Purpose Prolonged sitting is a major health concern, targeted via government policy and the proliferation of height-adjustable workstations and wearable technologies to encourage standing. Such interventions have the potential to influence energy balance and thus facilitate effective management of body/fat mass. It is therefore remarkable that the energy cost of sitting versus standing naturally remains unknown. Methods Metabolic requirements were quantified via indirect calorimetry from expired gases in 46 healthy men and women (age, 27 ± 12 yr; mass, 79.3 ± 14.7 kg; body mass index, 24.7 ± 3.1 kg·m -2, waist/hip, 0.81 ± 0.06) under basal conditions (i.e., resting metabolic rate) and then, in a randomized and counterbalanced sequence, during lying, sitting and standing. Critically, no restrictions were placed on natural/spontaneous bodily movements (i.e., fidgeting) to reveal the fundamental contrast between sitting and standing in situ while maintaining a comfortable posture. Results The mean (95% confidence interval [CI]) increment in energy expenditure was 0.18 (95% CI, 0.06-0.31 kJ·min -1) from resting metabolic rate to lying was 0.15 (95% CI, 0.03-0.27 kJ·min -1) from lying to sitting and 0.65 (95% CI, 0.53-0.77 kJ·min -1) from sitting to standing.

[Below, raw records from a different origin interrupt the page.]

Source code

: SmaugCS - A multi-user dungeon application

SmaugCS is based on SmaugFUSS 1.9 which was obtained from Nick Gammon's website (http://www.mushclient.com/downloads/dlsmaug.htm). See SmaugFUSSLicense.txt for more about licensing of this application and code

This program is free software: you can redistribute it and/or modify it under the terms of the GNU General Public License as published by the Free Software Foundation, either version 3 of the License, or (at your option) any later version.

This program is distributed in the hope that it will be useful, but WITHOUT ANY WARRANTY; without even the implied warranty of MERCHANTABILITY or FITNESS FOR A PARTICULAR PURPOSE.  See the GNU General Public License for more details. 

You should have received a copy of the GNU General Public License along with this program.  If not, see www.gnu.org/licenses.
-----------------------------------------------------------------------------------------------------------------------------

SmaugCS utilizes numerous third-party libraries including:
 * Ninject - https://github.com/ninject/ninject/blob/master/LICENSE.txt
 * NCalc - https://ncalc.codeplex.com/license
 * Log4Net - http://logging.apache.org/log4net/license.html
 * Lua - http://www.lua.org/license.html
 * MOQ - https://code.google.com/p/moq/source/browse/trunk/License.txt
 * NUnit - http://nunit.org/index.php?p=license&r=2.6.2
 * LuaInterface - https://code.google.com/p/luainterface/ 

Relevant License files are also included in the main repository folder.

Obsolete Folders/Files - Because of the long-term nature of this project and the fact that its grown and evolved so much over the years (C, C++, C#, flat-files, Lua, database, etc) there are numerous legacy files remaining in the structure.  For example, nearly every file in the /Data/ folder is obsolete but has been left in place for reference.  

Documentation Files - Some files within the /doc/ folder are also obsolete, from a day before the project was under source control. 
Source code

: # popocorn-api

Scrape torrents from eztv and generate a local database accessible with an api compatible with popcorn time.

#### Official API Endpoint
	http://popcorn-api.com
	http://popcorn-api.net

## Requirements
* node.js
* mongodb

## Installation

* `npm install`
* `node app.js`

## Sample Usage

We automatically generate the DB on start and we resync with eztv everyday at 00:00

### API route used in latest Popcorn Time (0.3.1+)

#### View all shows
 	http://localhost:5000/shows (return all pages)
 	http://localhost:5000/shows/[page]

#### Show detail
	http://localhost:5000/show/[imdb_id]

An ancillary observation was that the energy cost of each posture above basal metabolic requirements exhibited marked interindividual variance, which was inversely correlated with resting heart rate for all postures (r = -0.5; -0.7 to -0.1) and positively correlated with self-reported physical activity levels for lying (r = 0.4; 0.1 to 0.7) and standing (r = 0.6; 0.3-0.8). Conclusions Interventions designed to reduce sitting typically encourage 30 to 120 min·d -1 more standing in situ (rather than perambulation), so the 12% difference from sitting to standing reported here does not represent an effective strategy for the treatment of obesity (i.e., weight loss) but could potentially attenuate any continued escalation of the ongoing obesity epidemic at a population level.

Original languageEnglish
Pages (from-to)726-733
Number of pages8
JournalMedicine & Science in Sports & Exercise
Volume51
Issue number4
Early online date8 Nov 2018
DOIs
Publication statusPublished - 1 Apr 2019

Keywords

  • ENERGY BALANCE
  • FIDGETING
  • METABOLIC RATE
  • POSTURE

ASJC Scopus subject areas

  • Orthopedics and Sports Medicine
  • Physical Therapy, Sports Therapy and Rehabilitation

Cite this

The Energy Cost of Sitting versus Standing Naturally in Man. / Betts, James; Smith, Harry; Johnson-Bonson, Drusus; Ellis, Tom; Dagnall, Joseph; Hengist, Aaron; Carroll, Harriet; Thompson, Dylan; Gonzalez, Javier; Afman, Gregg.

In: Medicine & Science in Sports & Exercise, Vol. 51, No. 4, 01.04.2019, p. 726-733.

Research output: Contribution to journalArticle

Betts, James ; Smith, Harry ; Johnson-Bonson, Drusus ; Ellis, Tom ; Dagnall, Joseph ; Hengist, Aaron ; Carroll, Harriet ; Thompson, Dylan ; Gonzalez, Javier ; Afman, Gregg. / The Energy Cost of Sitting versus Standing Naturally in Man. In: Medicine & Science in Sports & Exercise. 2019 ; Vol. 51, No. 4. pp. 726-733.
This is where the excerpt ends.